# poling and casting platform



## B.Lee (Apr 29, 2008)




----------



## paint it black (Nov 3, 2007)

I'm dying for a casting platform, but not the price they cost.

Honestly, I think they're extremely overpriced.
The only one I see worth the cost is the Carbon Marine one.

I don't see how aluminum tubes welded together should cost $450 if the tubing alone doesn't cost $50.


----------



## james_bingham3 (Oct 22, 2009)

>


i agree can you please forgive me for my stupidity ;D


----------



## james_bingham3 (Oct 22, 2009)

> I'm dying for a casting platform, but not the price they cost.
> 
> Honestly, I think they're extremely overpriced.
> The only one I see worth the cost is the Carbon Marine one.
> ...



i agree thats why i'm going to make one don't know this was used for some kind of step or something but it'll hold me and for 40$ it works 


heres a picture of the johnsen in the water for ya sorry its not the best


----------



## tguasjr (Mar 9, 2009)

Where is Don's salvage yard? Do they have a website?


----------



## paint it black (Nov 3, 2007)

> > I'm dying for a casting platform, but not the price they cost.
> >
> > Honestly, I think they're extremely overpriced.
> > The only one I see worth the cost is the Carbon Marine one.
> ...


Thanks for the pics!
Looks like it doesn't draft much!

Platforms are going to look great on there.
You should probably move the poling platform further back some though.
You want to be able to clear your outboard easily with the push pole.
I almost snapped a push pole in half once cause the wind blew the boat over and the pole caught the outboard.


----------



## mark_gardner (Mar 18, 2009)

> I'm dying for a casting platform, but not the price they cost.
> 
> Honestly, I think they're extremely overpriced.
> The only one I see worth the cost is the Carbon Marine one.
> ...



i had my aluminum guy up here in jax fab one up for less than $300, figure the cost of the tubing , deck lid, and rod holder plus a few hours labor, not to mention a stainless s. turn buckle, the price seems fair


----------



## paint it black (Nov 3, 2007)

> > I'm dying for a casting platform, but not the price they cost.
> >
> > Honestly, I think they're extremely overpriced.
> > The only one I see worth the cost is the Carbon Marine one.
> ...



I'm having mine fabbed for less than $100 hopefully. lol

I get the tubing in 20' or 24' sections for about $30. 
I'll cut everything myself, and have it bent and welded up for a few bucks. 
I'm going to use aluminum plate for the deck.
My buddy has a bunch leftover from his jon boat build we did. 
Then I'll either SeaDek it or just paint it and non-skid it to match the deck.


----------



## james_bingham3 (Oct 22, 2009)

> Where is Don's salvage yard? Do they have a website?

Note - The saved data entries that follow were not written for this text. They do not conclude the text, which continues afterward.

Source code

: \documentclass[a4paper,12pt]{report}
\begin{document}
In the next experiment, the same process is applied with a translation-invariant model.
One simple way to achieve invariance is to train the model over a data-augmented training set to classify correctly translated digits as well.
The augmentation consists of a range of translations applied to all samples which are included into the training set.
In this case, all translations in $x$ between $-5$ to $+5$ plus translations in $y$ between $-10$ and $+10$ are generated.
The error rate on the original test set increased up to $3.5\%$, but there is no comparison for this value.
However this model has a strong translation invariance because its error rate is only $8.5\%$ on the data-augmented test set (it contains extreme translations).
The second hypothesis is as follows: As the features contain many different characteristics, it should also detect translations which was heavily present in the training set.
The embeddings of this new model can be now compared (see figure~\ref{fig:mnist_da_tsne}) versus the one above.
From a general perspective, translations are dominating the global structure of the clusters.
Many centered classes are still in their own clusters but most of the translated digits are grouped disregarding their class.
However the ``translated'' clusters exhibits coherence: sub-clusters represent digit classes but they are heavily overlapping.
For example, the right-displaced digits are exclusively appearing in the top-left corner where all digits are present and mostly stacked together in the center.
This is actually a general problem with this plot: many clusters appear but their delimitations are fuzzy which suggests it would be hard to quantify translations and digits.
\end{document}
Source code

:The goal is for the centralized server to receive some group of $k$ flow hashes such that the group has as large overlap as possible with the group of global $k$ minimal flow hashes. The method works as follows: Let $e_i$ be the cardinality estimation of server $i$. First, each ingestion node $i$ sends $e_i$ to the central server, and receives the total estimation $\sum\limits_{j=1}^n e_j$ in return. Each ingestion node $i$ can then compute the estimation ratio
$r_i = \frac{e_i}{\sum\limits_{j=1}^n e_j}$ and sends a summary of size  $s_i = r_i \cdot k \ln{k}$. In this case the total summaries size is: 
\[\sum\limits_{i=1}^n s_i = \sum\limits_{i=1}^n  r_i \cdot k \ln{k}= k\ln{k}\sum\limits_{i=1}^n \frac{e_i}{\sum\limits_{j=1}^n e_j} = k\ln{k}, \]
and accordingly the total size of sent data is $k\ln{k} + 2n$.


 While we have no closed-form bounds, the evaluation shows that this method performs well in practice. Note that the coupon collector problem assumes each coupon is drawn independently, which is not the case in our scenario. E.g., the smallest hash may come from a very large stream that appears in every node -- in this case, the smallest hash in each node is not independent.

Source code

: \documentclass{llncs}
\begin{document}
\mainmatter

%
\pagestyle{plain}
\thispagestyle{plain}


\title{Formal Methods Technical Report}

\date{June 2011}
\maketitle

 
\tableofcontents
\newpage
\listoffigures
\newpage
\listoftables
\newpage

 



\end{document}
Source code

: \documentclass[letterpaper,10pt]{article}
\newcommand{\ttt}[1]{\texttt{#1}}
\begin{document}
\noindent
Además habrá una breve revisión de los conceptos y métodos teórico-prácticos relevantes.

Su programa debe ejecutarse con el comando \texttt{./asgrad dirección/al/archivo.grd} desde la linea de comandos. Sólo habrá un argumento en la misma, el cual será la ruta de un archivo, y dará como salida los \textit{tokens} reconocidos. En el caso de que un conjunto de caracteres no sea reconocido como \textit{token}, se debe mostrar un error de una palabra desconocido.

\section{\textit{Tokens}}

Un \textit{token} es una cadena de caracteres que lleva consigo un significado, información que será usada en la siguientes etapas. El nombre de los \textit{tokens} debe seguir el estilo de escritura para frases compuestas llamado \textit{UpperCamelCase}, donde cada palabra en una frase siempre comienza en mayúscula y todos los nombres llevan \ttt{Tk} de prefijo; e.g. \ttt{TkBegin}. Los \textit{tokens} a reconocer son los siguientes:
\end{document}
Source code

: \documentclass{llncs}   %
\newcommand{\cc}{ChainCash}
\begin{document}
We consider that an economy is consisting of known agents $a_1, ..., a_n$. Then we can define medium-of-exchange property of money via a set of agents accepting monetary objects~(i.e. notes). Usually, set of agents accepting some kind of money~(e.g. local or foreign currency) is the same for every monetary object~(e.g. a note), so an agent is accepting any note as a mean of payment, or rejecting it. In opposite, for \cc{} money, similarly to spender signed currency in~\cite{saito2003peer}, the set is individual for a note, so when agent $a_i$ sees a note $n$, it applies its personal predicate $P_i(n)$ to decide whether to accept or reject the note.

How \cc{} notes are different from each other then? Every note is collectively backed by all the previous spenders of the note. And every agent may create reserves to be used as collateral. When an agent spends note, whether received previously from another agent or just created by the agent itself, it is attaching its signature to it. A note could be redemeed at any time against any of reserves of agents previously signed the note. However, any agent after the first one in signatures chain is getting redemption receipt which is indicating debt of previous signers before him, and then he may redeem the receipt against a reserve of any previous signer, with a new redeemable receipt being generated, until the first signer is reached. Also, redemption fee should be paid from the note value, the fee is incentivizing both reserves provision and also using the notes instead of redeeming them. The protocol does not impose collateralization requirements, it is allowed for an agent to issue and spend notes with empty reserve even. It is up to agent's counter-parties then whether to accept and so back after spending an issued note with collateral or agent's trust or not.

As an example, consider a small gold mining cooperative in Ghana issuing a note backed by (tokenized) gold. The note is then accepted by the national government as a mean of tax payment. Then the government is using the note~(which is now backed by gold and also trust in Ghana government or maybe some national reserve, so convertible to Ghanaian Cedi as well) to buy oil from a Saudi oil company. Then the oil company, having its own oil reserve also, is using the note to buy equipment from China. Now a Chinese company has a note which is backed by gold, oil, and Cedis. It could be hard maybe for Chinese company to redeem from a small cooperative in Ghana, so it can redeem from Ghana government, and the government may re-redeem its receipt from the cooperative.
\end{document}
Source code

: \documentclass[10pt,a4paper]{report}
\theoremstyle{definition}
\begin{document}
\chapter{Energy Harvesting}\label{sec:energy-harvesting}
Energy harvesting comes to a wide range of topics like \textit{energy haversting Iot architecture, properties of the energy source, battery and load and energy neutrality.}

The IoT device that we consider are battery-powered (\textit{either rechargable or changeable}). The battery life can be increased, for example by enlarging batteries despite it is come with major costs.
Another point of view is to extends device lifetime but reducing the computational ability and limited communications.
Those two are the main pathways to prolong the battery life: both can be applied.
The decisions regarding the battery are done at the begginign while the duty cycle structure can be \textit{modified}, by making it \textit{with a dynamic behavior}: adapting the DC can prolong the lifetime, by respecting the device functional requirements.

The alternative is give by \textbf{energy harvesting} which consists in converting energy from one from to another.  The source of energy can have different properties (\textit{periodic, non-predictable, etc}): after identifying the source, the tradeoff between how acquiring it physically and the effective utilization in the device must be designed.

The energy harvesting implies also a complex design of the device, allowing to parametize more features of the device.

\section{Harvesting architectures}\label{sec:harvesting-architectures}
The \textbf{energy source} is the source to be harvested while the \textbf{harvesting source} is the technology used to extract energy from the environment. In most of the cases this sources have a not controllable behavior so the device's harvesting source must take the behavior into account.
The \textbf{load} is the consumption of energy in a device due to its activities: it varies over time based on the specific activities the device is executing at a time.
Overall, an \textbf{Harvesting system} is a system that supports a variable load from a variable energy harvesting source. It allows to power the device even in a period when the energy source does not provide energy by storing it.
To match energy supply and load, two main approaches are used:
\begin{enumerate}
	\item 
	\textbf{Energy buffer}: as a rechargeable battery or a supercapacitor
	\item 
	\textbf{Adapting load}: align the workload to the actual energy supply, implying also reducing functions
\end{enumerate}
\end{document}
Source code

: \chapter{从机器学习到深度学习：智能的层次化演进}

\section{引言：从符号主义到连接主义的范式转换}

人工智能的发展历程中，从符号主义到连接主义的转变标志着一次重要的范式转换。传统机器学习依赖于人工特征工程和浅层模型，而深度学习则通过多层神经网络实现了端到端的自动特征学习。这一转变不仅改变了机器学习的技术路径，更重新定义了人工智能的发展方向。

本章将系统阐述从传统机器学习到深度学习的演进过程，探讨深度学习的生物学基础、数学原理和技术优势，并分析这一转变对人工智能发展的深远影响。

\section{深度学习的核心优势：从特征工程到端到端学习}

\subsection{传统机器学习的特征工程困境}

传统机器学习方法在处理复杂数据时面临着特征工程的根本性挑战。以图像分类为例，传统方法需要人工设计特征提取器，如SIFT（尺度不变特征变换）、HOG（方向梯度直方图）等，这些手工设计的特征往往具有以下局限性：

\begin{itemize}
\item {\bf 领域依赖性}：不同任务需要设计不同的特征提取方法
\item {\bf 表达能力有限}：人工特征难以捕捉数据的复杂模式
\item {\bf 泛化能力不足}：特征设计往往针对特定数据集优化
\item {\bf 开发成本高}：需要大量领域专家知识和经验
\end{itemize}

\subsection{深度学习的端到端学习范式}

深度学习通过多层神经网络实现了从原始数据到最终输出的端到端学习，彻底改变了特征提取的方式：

in pinella county 5601 126th ave. clearwater,fl 727) 576-8577 don't know if they have a website can't find it on goggle it is a great place to wander around all kinds of stuff just gotta dig a little 


str8outa9c i am concerned about all he weight in at the rear of the boat , 40hrs, poling platform , and my large butt guess i could go on a diet  but figured bit ould be easier to move the platform about a foot in front of the transome


----------



## paint it black (Nov 3, 2007)

> > Where is Don's salvage yard? Do they have a website?
> 
> 
> in pinella county  5601 126th ave. clearwater,fl 727) 576-8577  don't know if they have a website can't find it on goggle   it is a great place to wander around all kinds of stuff just gotta dig a  little
> ...



I'm not sure that foot forward would really make a big difference if any at all.

How about locating batteries or fuel at the bow of the boat to balance the weight?


----------